** SUPPLIED MATERIAL **
++++++++

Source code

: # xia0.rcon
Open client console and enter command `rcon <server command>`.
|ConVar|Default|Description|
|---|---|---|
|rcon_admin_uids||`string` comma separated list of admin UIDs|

++++++++

** WORK REQUEST **
What is needed is a word-for-word copy of all the records above.

** PROBLEM SOLUTION **
Source code

: # xia0.rcon
Open client console and enter command `rcon <server command>`.
|ConVar|Default|Description|
|---|---|---|
|rcon_admin_uids||`string` comma separated list of admin UIDs|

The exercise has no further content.